Three weeks before a federal judge ordered an investigation into how police department attorneys lost crucial evidence in a civil rights lawsuit, Attorney General Peter Nickles hailed a central figure in the widening scandal as “an exemplary lawyer,” a letter obtained by The Examiner shows.
Terry Ryan has been general counsel of the D.C. police department for more than a decade. He’s under intense scrutiny after U.S. Judge Emmet Sullivan ordered a probe into how key police department records, subject to a subpoena from 400 some people suing the city, disappeared or were destroyed after being handed over to Ryan’s office. Nickles has promised the judge to get to the bottom of the case but has resisted pressure for an outside investigation.
In a July 8 letter to the police union, Nickles told the police union that he was “personally very familiar with Mr. Ryan and am extremely pleased with his performance.”
“He is an outstanding … employee and an exemplary lawyer. Mr. Ryan has never been anything less than professional in his treatment of anyone,” Nickles wrote.
Nickles was responding to a union request for yet another investigation into Ryan’s conduct. Police union Chairman Kris Baumann says he’s being illegally targeted by an internal investigation seeking the source of media leaks.
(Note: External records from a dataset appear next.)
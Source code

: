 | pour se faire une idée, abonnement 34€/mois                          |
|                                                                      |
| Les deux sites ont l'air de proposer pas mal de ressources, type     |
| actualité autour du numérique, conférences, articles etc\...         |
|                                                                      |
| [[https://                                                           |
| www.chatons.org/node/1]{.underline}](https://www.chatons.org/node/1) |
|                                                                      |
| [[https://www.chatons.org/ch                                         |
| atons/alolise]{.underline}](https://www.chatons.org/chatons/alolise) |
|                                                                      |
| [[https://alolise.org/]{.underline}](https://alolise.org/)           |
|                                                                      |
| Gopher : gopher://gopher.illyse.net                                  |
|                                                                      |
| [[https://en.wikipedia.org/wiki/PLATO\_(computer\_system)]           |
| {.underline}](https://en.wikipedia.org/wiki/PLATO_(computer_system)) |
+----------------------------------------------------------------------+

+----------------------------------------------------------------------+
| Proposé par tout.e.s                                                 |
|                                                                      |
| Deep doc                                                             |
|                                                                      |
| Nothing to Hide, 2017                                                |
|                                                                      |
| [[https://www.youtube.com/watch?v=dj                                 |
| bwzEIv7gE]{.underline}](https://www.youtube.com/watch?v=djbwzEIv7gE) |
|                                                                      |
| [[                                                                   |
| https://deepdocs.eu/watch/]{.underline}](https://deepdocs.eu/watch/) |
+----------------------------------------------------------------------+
Hundreds of innocent bystanders were rounded up and hog-tied by D.C. police cracking down on anti-World Bank protests in 2002. Lawyers suing the city on the bystanders’ behalf said in court papers that police department’s “running resume” — a log of department orders — as well as audio recordings of police conversations were destroyed after they were handed up to Ryan’s office. Sullivan said he was horrified by the revelation and ordered Nickles to explain what happened.
Nickles has brought in retired Judge Stanley Sporkin to review the matter, but critics say that Nickles can’t be trusted to run his own inquiry.
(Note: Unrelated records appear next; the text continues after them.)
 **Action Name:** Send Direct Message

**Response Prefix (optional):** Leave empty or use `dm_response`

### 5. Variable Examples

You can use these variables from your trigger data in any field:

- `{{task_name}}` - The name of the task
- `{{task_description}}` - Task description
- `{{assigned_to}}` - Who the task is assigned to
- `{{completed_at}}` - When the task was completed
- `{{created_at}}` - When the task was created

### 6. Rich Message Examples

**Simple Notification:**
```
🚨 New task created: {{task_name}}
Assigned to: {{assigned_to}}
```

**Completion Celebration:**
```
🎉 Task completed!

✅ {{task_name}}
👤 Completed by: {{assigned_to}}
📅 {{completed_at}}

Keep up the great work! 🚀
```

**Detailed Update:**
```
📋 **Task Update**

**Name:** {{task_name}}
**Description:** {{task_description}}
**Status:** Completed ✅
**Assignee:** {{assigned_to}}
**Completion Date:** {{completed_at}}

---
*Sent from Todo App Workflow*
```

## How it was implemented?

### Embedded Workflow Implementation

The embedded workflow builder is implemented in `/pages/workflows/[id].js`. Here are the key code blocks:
“It’s clear that the attorney general and his office aren’t in the position to conduct an independent investigation,” plaintiff lawyer Mara Verheyden-Hilliard said.
Ryan didn’t respond to requests for comment. Nickles said he “absolutely stood by” his praise for Ryan.
“I see nothing that points to Terry Ryan,” he said, adding that he trusted Sporkin to deliver a fair examination. “I’m going to stand back and let [Sporkin] advise me.”